━━━━━ AVAILABLE DATA
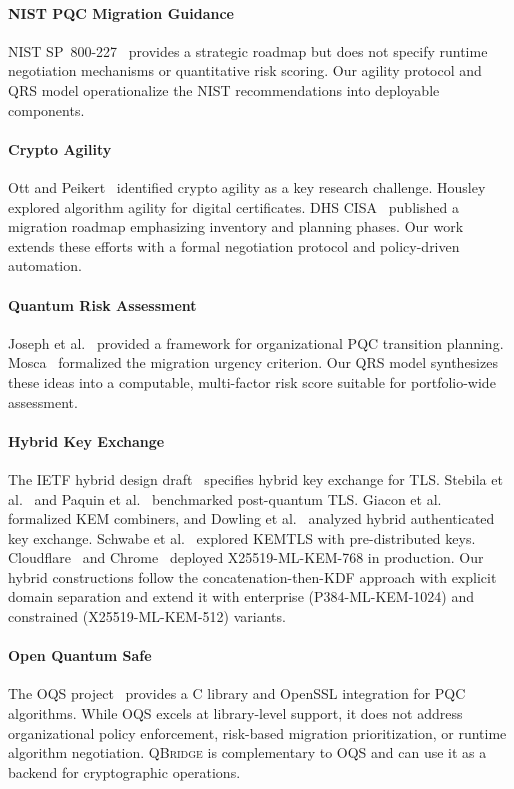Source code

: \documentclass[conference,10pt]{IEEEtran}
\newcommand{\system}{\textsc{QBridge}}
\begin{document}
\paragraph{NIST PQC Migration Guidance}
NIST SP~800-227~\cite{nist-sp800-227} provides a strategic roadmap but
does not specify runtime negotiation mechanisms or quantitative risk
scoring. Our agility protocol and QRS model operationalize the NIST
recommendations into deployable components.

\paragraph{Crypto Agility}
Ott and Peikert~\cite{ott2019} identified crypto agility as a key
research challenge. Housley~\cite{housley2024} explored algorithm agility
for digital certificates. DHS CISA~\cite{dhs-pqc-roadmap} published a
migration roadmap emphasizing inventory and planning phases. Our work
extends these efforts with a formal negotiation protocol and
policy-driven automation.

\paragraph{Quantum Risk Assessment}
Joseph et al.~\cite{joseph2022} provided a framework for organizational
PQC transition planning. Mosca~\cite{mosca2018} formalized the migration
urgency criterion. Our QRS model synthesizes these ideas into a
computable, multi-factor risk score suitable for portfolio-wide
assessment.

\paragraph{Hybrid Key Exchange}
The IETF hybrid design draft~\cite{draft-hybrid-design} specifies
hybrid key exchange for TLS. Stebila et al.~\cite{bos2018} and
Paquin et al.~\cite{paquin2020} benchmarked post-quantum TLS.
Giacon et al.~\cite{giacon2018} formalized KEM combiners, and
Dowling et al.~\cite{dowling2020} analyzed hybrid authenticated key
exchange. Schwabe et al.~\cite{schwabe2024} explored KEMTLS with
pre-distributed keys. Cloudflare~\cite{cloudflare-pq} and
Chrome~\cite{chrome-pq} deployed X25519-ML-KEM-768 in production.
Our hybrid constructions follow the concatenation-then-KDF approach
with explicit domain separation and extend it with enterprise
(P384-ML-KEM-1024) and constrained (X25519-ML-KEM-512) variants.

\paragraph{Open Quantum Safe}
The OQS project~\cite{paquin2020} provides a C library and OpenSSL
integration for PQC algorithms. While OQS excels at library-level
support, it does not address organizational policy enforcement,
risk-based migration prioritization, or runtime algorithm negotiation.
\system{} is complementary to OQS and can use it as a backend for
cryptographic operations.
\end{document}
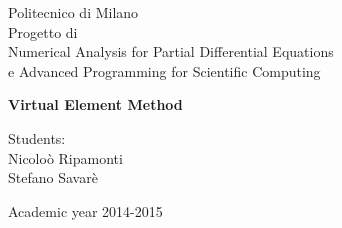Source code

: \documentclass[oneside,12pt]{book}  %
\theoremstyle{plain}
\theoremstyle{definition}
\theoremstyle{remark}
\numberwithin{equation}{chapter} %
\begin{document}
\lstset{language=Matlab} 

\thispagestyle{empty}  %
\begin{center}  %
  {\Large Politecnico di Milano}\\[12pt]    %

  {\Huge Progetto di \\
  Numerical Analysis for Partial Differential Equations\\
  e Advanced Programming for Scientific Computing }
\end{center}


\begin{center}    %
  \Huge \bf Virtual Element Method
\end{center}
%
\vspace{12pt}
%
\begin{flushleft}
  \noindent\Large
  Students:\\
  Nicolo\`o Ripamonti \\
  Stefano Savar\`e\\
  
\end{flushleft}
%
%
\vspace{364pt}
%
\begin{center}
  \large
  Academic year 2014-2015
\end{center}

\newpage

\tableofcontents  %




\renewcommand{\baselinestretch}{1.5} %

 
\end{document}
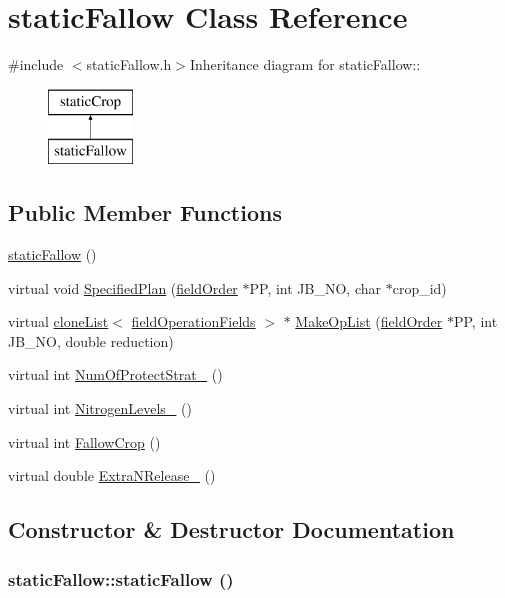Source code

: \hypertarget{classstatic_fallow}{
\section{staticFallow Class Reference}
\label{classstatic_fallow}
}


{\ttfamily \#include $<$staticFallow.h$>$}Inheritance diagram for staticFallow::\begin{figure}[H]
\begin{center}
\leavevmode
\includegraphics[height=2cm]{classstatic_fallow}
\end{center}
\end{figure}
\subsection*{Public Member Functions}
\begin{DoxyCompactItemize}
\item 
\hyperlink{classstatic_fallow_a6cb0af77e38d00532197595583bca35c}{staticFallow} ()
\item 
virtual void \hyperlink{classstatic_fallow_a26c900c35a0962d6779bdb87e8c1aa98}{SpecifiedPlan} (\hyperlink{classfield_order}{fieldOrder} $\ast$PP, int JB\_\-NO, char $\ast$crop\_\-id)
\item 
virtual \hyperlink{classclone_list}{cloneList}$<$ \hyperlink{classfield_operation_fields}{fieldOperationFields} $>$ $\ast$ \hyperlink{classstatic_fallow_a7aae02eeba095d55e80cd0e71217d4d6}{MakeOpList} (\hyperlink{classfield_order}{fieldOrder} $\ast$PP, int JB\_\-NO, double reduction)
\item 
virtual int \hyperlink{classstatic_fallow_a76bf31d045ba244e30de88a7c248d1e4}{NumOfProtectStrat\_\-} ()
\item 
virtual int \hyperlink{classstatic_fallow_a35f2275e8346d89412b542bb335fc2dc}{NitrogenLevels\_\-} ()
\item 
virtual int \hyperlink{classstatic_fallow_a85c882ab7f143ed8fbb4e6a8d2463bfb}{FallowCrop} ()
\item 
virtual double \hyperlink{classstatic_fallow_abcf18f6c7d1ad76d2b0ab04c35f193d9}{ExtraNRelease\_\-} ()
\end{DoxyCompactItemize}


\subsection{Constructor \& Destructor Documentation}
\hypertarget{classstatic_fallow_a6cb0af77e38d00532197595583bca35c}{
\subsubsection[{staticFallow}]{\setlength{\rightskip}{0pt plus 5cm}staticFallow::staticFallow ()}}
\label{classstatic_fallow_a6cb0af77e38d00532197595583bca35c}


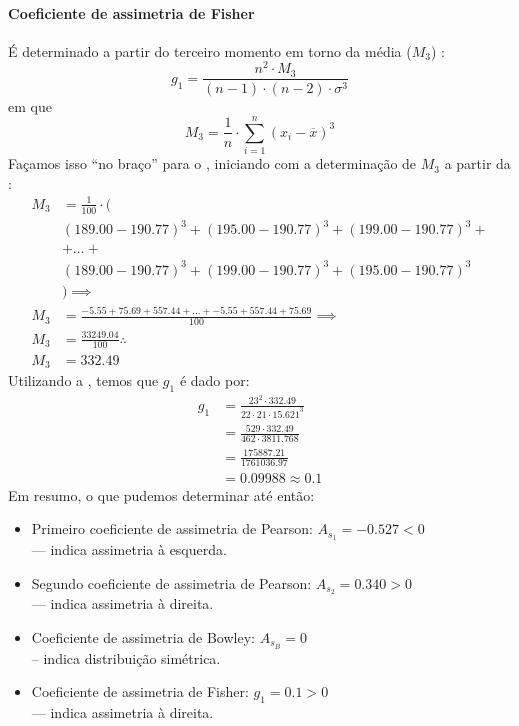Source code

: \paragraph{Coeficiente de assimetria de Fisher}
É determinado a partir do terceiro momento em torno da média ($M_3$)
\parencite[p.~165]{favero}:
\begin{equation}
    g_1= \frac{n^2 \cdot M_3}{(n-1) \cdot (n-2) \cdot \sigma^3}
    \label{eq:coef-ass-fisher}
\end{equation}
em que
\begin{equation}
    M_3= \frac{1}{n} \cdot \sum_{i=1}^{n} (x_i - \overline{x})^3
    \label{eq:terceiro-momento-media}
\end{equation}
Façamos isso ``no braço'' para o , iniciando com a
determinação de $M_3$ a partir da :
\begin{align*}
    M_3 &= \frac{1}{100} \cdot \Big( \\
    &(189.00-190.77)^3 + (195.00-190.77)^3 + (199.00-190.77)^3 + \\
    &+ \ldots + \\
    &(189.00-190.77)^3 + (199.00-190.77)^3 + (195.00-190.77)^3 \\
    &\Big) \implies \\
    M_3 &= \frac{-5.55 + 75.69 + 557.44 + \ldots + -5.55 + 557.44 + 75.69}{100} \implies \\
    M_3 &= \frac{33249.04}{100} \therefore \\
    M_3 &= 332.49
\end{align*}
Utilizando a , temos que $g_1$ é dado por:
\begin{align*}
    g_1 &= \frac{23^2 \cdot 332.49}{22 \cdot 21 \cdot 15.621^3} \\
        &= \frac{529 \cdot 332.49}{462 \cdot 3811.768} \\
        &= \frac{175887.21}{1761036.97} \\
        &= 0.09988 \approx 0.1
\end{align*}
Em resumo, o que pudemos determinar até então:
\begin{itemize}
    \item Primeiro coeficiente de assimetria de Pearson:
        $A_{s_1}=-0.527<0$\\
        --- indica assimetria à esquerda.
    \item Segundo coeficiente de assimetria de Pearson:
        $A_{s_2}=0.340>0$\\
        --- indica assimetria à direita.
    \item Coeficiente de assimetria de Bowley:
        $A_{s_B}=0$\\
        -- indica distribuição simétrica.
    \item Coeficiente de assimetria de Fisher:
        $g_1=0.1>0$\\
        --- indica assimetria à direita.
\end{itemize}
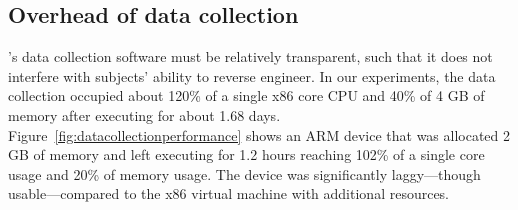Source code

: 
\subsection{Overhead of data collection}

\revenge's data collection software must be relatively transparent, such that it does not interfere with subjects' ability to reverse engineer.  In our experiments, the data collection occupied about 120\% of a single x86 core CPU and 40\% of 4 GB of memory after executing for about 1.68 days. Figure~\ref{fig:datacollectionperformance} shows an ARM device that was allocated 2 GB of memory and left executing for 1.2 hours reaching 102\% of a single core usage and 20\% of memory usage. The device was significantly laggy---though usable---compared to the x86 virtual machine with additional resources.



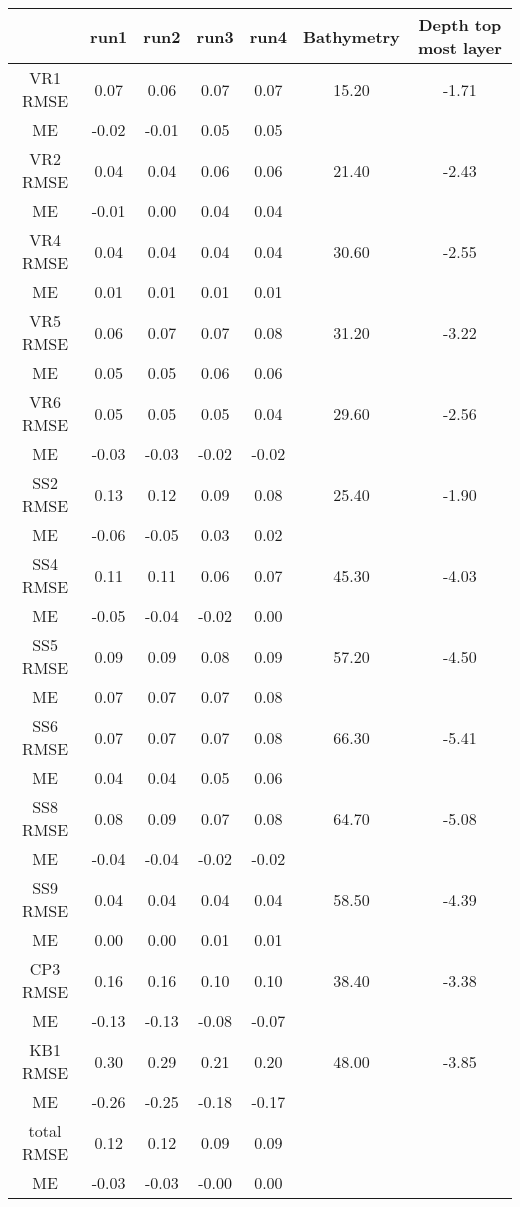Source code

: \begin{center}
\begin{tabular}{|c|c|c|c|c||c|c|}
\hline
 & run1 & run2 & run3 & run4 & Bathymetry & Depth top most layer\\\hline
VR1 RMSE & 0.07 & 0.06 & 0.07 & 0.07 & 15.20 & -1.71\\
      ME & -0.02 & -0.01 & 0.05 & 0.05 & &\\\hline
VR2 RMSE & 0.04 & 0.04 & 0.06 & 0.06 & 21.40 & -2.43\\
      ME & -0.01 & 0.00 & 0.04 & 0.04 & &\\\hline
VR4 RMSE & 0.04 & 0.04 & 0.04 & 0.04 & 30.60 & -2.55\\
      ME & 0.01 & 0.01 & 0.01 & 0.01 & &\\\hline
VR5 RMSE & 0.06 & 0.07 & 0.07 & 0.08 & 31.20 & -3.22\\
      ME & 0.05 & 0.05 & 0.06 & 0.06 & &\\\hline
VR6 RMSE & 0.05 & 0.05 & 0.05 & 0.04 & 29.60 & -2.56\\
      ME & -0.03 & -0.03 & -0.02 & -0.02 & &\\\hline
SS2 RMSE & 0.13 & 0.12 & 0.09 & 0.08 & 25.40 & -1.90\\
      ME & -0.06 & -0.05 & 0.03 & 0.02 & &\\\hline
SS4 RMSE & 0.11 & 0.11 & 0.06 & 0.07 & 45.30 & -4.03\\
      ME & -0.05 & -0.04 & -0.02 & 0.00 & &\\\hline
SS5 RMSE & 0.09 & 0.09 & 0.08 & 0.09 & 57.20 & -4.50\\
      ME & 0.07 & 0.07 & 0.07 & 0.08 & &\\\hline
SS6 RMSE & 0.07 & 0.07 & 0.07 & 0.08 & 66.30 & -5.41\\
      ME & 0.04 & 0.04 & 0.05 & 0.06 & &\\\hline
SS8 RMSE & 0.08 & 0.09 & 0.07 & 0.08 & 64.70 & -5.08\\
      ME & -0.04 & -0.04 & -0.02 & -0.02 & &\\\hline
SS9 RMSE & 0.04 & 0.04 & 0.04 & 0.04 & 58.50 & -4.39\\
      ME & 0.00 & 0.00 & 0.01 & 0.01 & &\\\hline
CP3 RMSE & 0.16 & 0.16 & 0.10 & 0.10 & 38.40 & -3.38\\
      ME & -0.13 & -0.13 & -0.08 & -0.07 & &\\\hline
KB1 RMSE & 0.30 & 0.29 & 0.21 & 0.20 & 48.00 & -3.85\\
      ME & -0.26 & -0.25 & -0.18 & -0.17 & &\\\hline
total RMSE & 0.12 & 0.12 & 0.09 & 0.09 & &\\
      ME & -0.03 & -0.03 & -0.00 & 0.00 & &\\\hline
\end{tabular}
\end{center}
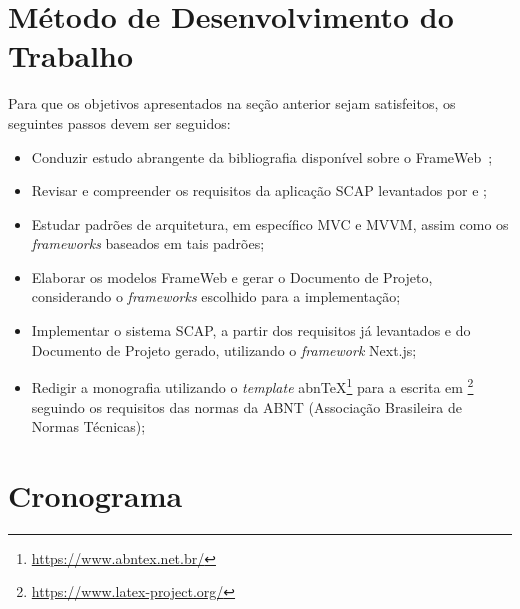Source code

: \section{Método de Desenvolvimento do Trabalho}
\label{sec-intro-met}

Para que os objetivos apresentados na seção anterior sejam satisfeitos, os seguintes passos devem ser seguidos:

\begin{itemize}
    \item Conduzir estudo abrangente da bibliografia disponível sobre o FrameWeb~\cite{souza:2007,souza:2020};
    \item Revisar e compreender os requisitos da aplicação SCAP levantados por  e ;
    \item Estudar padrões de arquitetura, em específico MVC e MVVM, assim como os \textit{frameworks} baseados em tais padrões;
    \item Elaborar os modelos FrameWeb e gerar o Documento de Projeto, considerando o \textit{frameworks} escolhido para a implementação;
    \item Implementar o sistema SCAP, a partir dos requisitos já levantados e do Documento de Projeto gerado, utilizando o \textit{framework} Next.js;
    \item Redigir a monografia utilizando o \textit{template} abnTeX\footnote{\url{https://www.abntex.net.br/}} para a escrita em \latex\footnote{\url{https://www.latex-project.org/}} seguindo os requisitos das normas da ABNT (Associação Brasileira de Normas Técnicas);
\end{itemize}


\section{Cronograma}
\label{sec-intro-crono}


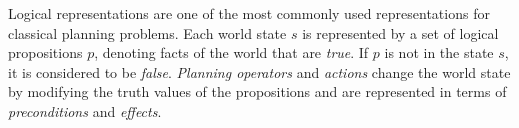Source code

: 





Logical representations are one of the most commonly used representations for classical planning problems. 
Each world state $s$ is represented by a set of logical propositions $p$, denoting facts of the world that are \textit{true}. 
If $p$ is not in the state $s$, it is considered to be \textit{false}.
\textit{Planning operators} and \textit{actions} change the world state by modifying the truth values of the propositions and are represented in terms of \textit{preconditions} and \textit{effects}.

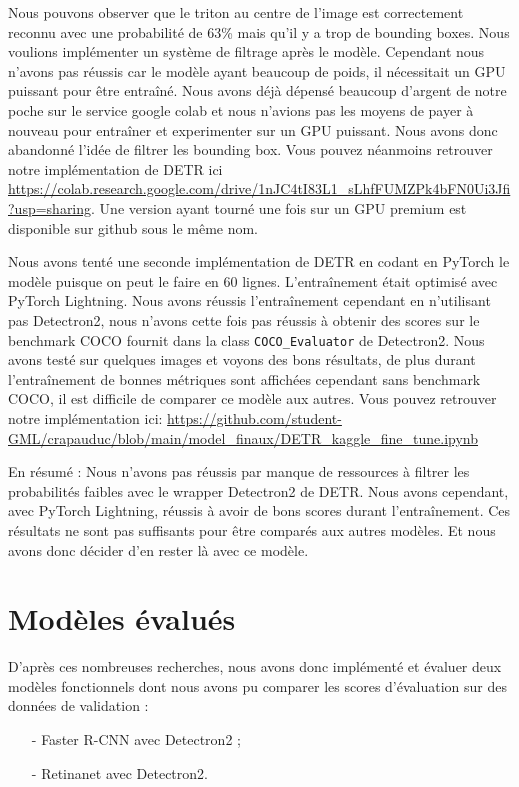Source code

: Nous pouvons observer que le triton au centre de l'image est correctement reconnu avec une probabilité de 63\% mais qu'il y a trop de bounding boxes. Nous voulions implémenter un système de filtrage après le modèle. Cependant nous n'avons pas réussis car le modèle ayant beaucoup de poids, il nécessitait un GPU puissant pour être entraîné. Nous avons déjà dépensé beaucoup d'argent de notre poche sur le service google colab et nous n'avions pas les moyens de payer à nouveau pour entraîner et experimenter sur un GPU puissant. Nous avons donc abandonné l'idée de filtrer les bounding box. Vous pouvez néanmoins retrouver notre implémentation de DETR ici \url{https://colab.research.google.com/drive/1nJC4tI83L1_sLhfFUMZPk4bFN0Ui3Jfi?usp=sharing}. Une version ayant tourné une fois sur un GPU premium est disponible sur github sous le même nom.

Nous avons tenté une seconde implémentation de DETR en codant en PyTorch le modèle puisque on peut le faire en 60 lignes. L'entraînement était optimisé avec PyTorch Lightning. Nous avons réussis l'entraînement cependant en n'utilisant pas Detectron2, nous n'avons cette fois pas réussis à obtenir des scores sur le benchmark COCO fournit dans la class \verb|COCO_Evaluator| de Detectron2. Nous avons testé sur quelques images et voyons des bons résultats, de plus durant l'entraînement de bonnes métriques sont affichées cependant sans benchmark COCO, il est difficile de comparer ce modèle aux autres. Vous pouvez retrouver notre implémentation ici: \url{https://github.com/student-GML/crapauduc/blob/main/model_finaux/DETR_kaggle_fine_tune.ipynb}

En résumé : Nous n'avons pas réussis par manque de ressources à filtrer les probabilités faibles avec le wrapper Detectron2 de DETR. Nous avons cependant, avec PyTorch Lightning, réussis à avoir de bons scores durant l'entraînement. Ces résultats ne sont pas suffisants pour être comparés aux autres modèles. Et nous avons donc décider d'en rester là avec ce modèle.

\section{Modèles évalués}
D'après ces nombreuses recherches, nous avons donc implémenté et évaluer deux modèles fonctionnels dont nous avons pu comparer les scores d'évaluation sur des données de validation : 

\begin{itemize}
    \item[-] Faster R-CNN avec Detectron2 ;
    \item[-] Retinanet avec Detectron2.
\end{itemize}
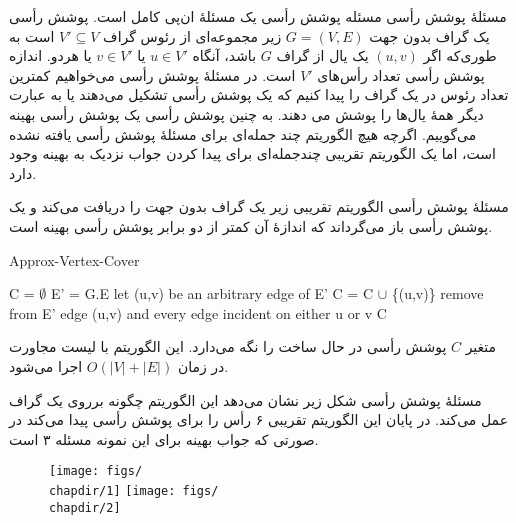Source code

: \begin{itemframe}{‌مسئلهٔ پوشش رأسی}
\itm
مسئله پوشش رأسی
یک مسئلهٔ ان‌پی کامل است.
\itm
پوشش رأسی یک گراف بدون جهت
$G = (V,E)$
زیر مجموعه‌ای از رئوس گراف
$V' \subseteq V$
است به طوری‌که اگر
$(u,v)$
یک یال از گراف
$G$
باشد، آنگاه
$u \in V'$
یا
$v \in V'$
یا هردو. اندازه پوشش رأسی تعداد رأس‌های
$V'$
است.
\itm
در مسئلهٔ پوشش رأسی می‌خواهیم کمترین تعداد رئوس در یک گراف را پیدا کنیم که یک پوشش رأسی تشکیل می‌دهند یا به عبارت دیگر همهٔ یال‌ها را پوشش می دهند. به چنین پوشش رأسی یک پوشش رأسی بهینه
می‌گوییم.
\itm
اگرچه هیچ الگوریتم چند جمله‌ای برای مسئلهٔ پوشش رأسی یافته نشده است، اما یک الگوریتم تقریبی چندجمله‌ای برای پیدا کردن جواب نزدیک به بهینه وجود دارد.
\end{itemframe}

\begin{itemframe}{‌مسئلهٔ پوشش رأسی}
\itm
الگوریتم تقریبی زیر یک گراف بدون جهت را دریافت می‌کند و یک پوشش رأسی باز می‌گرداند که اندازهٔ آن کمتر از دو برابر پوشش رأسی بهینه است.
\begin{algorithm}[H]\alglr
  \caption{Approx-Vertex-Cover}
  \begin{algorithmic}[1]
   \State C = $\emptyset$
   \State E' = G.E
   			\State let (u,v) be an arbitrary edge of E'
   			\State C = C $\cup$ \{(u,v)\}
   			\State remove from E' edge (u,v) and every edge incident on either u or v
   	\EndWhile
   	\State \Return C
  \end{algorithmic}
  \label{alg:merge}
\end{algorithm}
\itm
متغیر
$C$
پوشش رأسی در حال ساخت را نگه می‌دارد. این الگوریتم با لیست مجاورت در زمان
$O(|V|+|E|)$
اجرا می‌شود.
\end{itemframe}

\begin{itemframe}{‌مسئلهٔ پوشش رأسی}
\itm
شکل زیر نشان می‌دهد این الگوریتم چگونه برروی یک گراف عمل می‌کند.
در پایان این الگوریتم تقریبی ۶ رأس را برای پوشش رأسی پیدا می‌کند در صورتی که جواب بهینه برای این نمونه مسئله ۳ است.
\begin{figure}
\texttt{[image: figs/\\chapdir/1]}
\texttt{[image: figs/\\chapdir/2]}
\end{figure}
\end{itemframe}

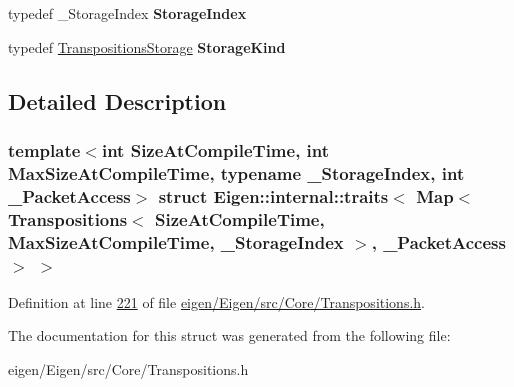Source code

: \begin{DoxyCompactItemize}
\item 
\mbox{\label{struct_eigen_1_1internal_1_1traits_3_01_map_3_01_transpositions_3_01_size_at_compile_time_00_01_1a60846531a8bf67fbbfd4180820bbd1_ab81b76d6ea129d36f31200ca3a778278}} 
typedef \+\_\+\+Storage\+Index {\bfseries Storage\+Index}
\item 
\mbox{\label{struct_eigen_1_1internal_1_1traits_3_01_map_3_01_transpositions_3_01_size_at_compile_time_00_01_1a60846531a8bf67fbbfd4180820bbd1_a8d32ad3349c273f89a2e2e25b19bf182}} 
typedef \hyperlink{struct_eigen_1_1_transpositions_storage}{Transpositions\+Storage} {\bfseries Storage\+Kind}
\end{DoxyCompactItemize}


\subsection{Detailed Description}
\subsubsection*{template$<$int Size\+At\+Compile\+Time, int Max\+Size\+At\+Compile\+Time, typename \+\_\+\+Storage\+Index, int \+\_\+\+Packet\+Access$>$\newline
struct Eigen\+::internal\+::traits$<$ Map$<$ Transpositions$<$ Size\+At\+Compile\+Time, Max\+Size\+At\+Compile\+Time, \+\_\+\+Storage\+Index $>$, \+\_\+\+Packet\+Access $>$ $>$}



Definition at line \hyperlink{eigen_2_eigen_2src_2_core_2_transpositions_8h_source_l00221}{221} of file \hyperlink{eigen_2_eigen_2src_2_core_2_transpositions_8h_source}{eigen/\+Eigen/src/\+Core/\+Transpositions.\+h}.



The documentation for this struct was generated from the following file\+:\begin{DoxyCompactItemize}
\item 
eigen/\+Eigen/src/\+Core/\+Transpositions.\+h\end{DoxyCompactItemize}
━━━━━━━━━━
Reproduce, without alteration and without pictures, only those lines that lie between the first line of the entries above and the line containing "support, it does", both of them included.

Source code

: \documentclass[conference,10pt]{IEEEtran}
\newcommand{\system}{\textsc{QBridge}}
\begin{document}
\paragraph{NIST PQC Migration Guidance}
NIST SP~800-227~\cite{nist-sp800-227} provides a strategic roadmap but
does not specify runtime negotiation mechanisms or quantitative risk
scoring. Our agility protocol and QRS model operationalize the NIST
recommendations into deployable components.

\paragraph{Crypto Agility}
Ott and Peikert~\cite{ott2019} identified crypto agility as a key
research challenge. Housley~\cite{housley2024} explored algorithm agility
for digital certificates. DHS CISA~\cite{dhs-pqc-roadmap} published a
migration roadmap emphasizing inventory and planning phases. Our work
extends these efforts with a formal negotiation protocol and
policy-driven automation.

\paragraph{Quantum Risk Assessment}
Joseph et al.~\cite{joseph2022} provided a framework for organizational
PQC transition planning. Mosca~\cite{mosca2018} formalized the migration
urgency criterion. Our QRS model synthesizes these ideas into a
computable, multi-factor risk score suitable for portfolio-wide
assessment.

\paragraph{Hybrid Key Exchange}
The IETF hybrid design draft~\cite{draft-hybrid-design} specifies
hybrid key exchange for TLS. Stebila et al.~\cite{bos2018} and
Paquin et al.~\cite{paquin2020} benchmarked post-quantum TLS.
Giacon et al.~\cite{giacon2018} formalized KEM combiners, and
Dowling et al.~\cite{dowling2020} analyzed hybrid authenticated key
exchange. Schwabe et al.~\cite{schwabe2024} explored KEMTLS with
pre-distributed keys. Cloudflare~\cite{cloudflare-pq} and
Chrome~\cite{chrome-pq} deployed X25519-ML-KEM-768 in production.
Our hybrid constructions follow the concatenation-then-KDF approach
with explicit domain separation and extend it with enterprise
(P384-ML-KEM-1024) and constrained (X25519-ML-KEM-512) variants.

\paragraph{Open Quantum Safe}
The OQS project~\cite{paquin2020} provides a C library and OpenSSL
integration for PQC algorithms. While OQS excels at library-level
support, it does not address organizational policy enforcement,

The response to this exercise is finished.